Urogenital schistosomiasis is caused by S. haematobium, with the main signs being macro- or microhaematuria alongside symptoms of a urinary tract infection (ANOFEL, 2021). Around 100 million people infected with S. haematobium suffer from haematuria and dysuria, as well as minor bladder morbidity. Meanwhile, more than 15 million people suffer from major bladder morbidity and kidney problems (WHO, 2019). Furthermore, children with chronic infections are at an increased risk of anaemia, stunted growth, cognitive impairment, and poorer academic performance (Freer et al., 2018).
In regional surveys conducted across different parts of Africa, the reported prevalence of urogenital schistosomiasis among school-age children has ranged widely, from 3.47 % to 52.7 % (Kapanga et al., 2022; Mushi et al., 2022), reflecting substantial local heterogeneity in transmission intensity and study focus. The main risk factors for S. haematobium infection were occupational and recreational contact with water (e.g. fishing, swimming, doing the laundry), knowledge and beliefs (e.g. level of education), socio-economic factors (e.g. income, parents' occupation), demographic factors (e.g. age, sex), and climatic and environmental factors (Ayabina et al., 2021).
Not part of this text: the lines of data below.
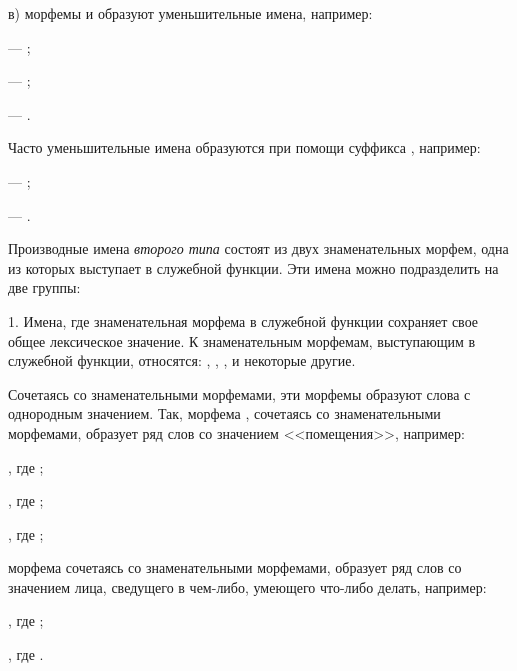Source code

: в) морфемы  и  образуют уменьшительные имена, например:
\begin{prfsample}
    \item {} --- ;
    \item {} --- ;
    \item {} --- .
\end{prfsample}
Часто уменьшительные имена образуются при помощи суффикса , например:
\begin{prfsample}
    \item {} --- ;
    \item {} --- .
\end{prfsample}

Производные имена \emph{второго типа} состоят из двух знаменательных морфем, одна из которых выступает в служебной функции. Эти имена можно подразделить на две группы:

1. Имена, где знаменательная морфема в служебной функции сохраняет свое общее лексическое значение. К знаменательным морфемам, выступающим в служебной функции, относятся:
, , ,  и некоторые другие.

Сочетаясь со знаменательными морфемами, эти морфемы образуют слова с однородным значением. Так, морфема , сочетаясь со знаменательными морфемами, образует ряд слов со значением <<помещения>>, например:
\begin{prfsample}
    \item {}, где ;
    \item {}, где ;
    \item {}, где ;
\end{prfsample}
морфема  сочетаясь со знаменательными морфемами, образует ряд слов со значением лица, сведущего в чем-либо, умеющего что-либо делать, например:
\begin{prfsample}
    \item {}, где ;
    \item {}, где .
\end{prfsample}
Studies investigating the prevalence of microhaematuria in schoolchildren have mainly been conducted in East Africa, particularly in Ethiopia and Tanzania. The prevalence was found to be 22.54 % in Ethiopia (Deribew et al., 2022), ranging from 6.5 % to 46.2 % in Tanzania (Mushi et al., 2022; Knopp et al., 2018; Justine et al., 2024). However, the risk factors for microhaematuria are poorly documented (Deribew et al., 2022).
In Burkina Faso, schistosomiasis is focal, with S. haematobium and S. mansoni being the main species present in the country (Zongo et al., 2025). Owing to a sustained implementation of mass drug administration (MDA) using praziquantel from 2004, these parasites have been eliminated as a public health problem since 2013 (Ouedraogo et al., 2016). Nevertheless, there are still persistent schistosomiasis hotspots in some regions of the country (Zongo et al., 2025). The reasons for this include varying levels of drug effectiveness in resource-poor settings, as well as high rates of post-treatment reinfection in areas of high transmission (Hotez et al., 2023). The national prevalence of schistosomiasis among school-aged children has been estimated at 2.3 %, with the prevalence of S. haematobium infection reaching 5.8 % and 11.8 % in the Centre-Est and Sud-Ouest regions of the country, respectively (Zongo et al., 2025). The national prevalence of microhaematuria was 5.8 %, ranging from 6.9 % to 9.8 % in the Centre-Est and Sud-Ouest regions, respectively (Zongo et al., 2025). However, the latter study did not investigate the risk factors for S. haematobium infection and microhaematuria among school-aged children, and it was limited to certain regions. Consequently, the Cascades region, including the municipality of Banfora, was not included in the study (Zongo et al., 2025).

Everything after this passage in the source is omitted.